• Required work
With the listing in front of you, retype it exactly.

[[ Provided entries, beginning ]]

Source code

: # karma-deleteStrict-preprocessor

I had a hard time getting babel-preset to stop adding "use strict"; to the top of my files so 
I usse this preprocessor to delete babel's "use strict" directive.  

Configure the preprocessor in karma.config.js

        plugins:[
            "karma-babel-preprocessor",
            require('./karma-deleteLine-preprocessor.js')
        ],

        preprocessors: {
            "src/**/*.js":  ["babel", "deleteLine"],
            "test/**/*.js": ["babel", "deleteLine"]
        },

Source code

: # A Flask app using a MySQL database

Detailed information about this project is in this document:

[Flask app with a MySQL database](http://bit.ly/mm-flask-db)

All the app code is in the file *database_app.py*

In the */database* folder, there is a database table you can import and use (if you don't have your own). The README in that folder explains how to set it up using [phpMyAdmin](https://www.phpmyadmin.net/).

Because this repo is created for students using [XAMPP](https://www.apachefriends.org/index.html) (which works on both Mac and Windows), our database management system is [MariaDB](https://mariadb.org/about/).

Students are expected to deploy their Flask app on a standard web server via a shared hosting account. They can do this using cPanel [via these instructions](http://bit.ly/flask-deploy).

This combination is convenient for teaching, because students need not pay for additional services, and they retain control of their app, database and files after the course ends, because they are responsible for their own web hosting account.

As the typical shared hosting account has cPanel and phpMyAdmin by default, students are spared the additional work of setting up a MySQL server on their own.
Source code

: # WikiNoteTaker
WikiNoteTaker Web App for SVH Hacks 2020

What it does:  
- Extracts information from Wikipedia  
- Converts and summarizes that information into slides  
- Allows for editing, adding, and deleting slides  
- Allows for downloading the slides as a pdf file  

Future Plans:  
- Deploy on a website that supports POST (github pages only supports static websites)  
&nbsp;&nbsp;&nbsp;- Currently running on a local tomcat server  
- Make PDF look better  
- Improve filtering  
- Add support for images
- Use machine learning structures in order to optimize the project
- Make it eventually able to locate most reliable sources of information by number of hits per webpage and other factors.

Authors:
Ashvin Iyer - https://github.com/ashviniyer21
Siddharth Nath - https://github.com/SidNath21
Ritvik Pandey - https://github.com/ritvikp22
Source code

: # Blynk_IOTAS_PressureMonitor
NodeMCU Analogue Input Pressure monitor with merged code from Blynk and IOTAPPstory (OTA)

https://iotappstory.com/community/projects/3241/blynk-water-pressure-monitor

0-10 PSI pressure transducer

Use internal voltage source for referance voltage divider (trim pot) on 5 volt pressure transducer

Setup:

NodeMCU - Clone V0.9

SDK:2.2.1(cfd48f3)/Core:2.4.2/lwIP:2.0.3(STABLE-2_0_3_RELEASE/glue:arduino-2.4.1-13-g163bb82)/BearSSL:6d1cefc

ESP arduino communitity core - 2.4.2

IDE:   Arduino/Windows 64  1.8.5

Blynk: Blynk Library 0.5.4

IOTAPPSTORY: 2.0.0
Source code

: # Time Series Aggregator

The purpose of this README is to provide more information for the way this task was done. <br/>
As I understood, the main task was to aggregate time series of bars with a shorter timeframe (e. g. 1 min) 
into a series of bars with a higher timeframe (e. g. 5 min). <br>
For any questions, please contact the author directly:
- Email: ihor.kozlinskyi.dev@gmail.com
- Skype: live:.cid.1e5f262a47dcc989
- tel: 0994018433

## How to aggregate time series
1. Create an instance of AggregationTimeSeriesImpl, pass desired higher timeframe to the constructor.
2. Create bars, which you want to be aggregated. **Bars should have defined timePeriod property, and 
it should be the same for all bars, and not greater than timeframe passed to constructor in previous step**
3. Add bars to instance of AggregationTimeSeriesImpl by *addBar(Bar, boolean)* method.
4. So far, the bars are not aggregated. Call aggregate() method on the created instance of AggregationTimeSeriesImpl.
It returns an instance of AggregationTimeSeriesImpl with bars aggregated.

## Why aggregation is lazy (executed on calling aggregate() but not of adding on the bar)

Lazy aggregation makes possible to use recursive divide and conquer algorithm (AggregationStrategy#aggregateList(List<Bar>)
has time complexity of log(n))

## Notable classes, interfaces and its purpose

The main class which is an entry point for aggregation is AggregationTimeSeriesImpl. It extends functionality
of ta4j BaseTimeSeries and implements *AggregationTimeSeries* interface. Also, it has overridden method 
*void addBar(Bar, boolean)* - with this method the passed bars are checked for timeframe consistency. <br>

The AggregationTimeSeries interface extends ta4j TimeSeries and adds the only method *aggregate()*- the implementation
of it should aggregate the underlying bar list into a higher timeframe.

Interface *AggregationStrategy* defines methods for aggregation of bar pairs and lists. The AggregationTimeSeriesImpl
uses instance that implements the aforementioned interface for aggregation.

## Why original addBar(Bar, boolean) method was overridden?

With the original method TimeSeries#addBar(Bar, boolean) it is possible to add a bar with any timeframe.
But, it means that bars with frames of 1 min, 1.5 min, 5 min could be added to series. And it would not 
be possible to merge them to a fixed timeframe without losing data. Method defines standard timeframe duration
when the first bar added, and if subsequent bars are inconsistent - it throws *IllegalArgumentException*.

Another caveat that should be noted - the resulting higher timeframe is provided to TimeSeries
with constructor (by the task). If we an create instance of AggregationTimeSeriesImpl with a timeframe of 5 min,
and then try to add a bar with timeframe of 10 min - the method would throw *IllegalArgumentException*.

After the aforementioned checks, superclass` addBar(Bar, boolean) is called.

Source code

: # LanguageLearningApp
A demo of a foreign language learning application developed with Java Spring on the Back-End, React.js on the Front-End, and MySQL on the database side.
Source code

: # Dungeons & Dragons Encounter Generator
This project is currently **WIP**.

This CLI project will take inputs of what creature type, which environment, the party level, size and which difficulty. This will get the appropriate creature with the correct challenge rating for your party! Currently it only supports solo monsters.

[[ Provided entries, end ]]

• Answer space
Source code

: # karma-deleteStrict-preprocessor

I had a hard time getting babel-preset to stop adding "use strict"; to the top of my files so 
I usse this preprocessor to delete babel's "use strict" directive.  

Configure the preprocessor in karma.config.js

        plugins:[
            "karma-babel-preprocessor",
            require('./karma-deleteLine-preprocessor.js')
        ],

        preprocessors: {
            "src/**/*.js":  ["babel", "deleteLine"],
            "test/**/*.js": ["babel", "deleteLine"]
        },

Source code

: # A Flask app using a MySQL database

Detailed information about this project is in this document:

[Flask app with a MySQL database](http://bit.ly/mm-flask-db)

All the app code is in the file *database_app.py*

In the */database* folder, there is a database table you can import and use (if you don't have your own). The README in that folder explains how to set it up using [phpMyAdmin](https://www.phpmyadmin.net/).

Because this repo is created for students using [XAMPP](https://www.apachefriends.org/index.html) (which works on both Mac and Windows), our database management system is [MariaDB](https://mariadb.org/about/).

Students are expected to deploy their Flask app on a standard web server via a shared hosting account. They can do this using cPanel [via these instructions](http://bit.ly/flask-deploy).

This combination is convenient for teaching, because students need not pay for additional services, and they retain control of their app, database and files after the course ends, because they are responsible for their own web hosting account.

As the typical shared hosting account has cPanel and phpMyAdmin by default, students are spared the additional work of setting up a MySQL server on their own.
Source code

: # WikiNoteTaker
WikiNoteTaker Web App for SVH Hacks 2020

What it does:  
- Extracts information from Wikipedia  
- Converts and summarizes that information into slides  
- Allows for editing, adding, and deleting slides  
- Allows for downloading the slides as a pdf file  

Future Plans:  
- Deploy on a website that supports POST (github pages only supports static websites)  
&nbsp;&nbsp;&nbsp;- Currently running on a local tomcat server  
- Make PDF look better  
- Improve filtering  
- Add support for images
- Use machine learning structures in order to optimize the project
- Make it eventually able to locate most reliable sources of information by number of hits per webpage and other factors.

Authors:
Ashvin Iyer - https://github.com/ashviniyer21
Siddharth Nath - https://github.com/SidNath21
Ritvik Pandey - https://github.com/ritvikp22
Source code

: # Blynk_IOTAS_PressureMonitor
NodeMCU Analogue Input Pressure monitor with merged code from Blynk and IOTAPPstory (OTA)

https://iotappstory.com/community/projects/3241/blynk-water-pressure-monitor

0-10 PSI pressure transducer

Use internal voltage source for referance voltage divider (trim pot) on 5 volt pressure transducer

Setup:

NodeMCU - Clone V0.9

SDK:2.2.1(cfd48f3)/Core:2.4.2/lwIP:2.0.3(STABLE-2_0_3_RELEASE/glue:arduino-2.4.1-13-g163bb82)/BearSSL:6d1cefc

ESP arduino communitity core - 2.4.2

IDE:   Arduino/Windows 64  1.8.5

Blynk: Blynk Library 0.5.4

IOTAPPSTORY: 2.0.0
Source code

: # Time Series Aggregator

The purpose of this README is to provide more information for the way this task was done. <br/>
As I understood, the main task was to aggregate time series of bars with a shorter timeframe (e. g. 1 min) 
into a series of bars with a higher timeframe (e. g. 5 min). <br>
For any questions, please contact the author directly:
- Email: ihor.kozlinskyi.dev@gmail.com
- Skype: live:.cid.1e5f262a47dcc989
- tel: 0994018433

## How to aggregate time series
1. Create an instance of AggregationTimeSeriesImpl, pass desired higher timeframe to the constructor.
2. Create bars, which you want to be aggregated. **Bars should have defined timePeriod property, and 
it should be the same for all bars, and not greater than timeframe passed to constructor in previous step**
3. Add bars to instance of AggregationTimeSeriesImpl by *addBar(Bar, boolean)* method.
4. So far, the bars are not aggregated. Call aggregate() method on the created instance of AggregationTimeSeriesImpl.
It returns an instance of AggregationTimeSeriesImpl with bars aggregated.

## Why aggregation is lazy (executed on calling aggregate() but not of adding on the bar)

Lazy aggregation makes possible to use recursive divide and conquer algorithm (AggregationStrategy#aggregateList(List<Bar>)
has time complexity of log(n))

## Notable classes, interfaces and its purpose

The main class which is an entry point for aggregation is AggregationTimeSeriesImpl. It extends functionality
of ta4j BaseTimeSeries and implements *AggregationTimeSeries* interface. Also, it has overridden method 
*void addBar(Bar, boolean)* - with this method the passed bars are checked for timeframe consistency. <br>

The AggregationTimeSeries interface extends ta4j TimeSeries and adds the only method *aggregate()*- the implementation
of it should aggregate the underlying bar list into a higher timeframe.

Interface *AggregationStrategy* defines methods for aggregation of bar pairs and lists. The AggregationTimeSeriesImpl
uses instance that implements the aforementioned interface for aggregation.

## Why original addBar(Bar, boolean) method was overridden?

With the original method TimeSeries#addBar(Bar, boolean) it is possible to add a bar with any timeframe.
But, it means that bars with frames of 1 min, 1.5 min, 5 min could be added to series. And it would not 
be possible to merge them to a fixed timeframe without losing data. Method defines standard timeframe duration
when the first bar added, and if subsequent bars are inconsistent - it throws *IllegalArgumentException*.

Another caveat that should be noted - the resulting higher timeframe is provided to TimeSeries
with constructor (by the task). If we an create instance of AggregationTimeSeriesImpl with a timeframe of 5 min,
and then try to add a bar with timeframe of 10 min - the method would throw *IllegalArgumentException*.

After the aforementioned checks, superclass` addBar(Bar, boolean) is called.

Source code

: # LanguageLearningApp
A demo of a foreign language learning application developed with Java Spring on the Back-End, React.js on the Front-End, and MySQL on the database side.
Source code

: # Dungeons & Dragons Encounter Generator
This project is currently **WIP**.

This CLI project will take inputs of what creature type, which environment, the party level, size and which difficulty. This will get the appropriate creature with the correct challenge rating for your party! Currently it only supports solo monsters.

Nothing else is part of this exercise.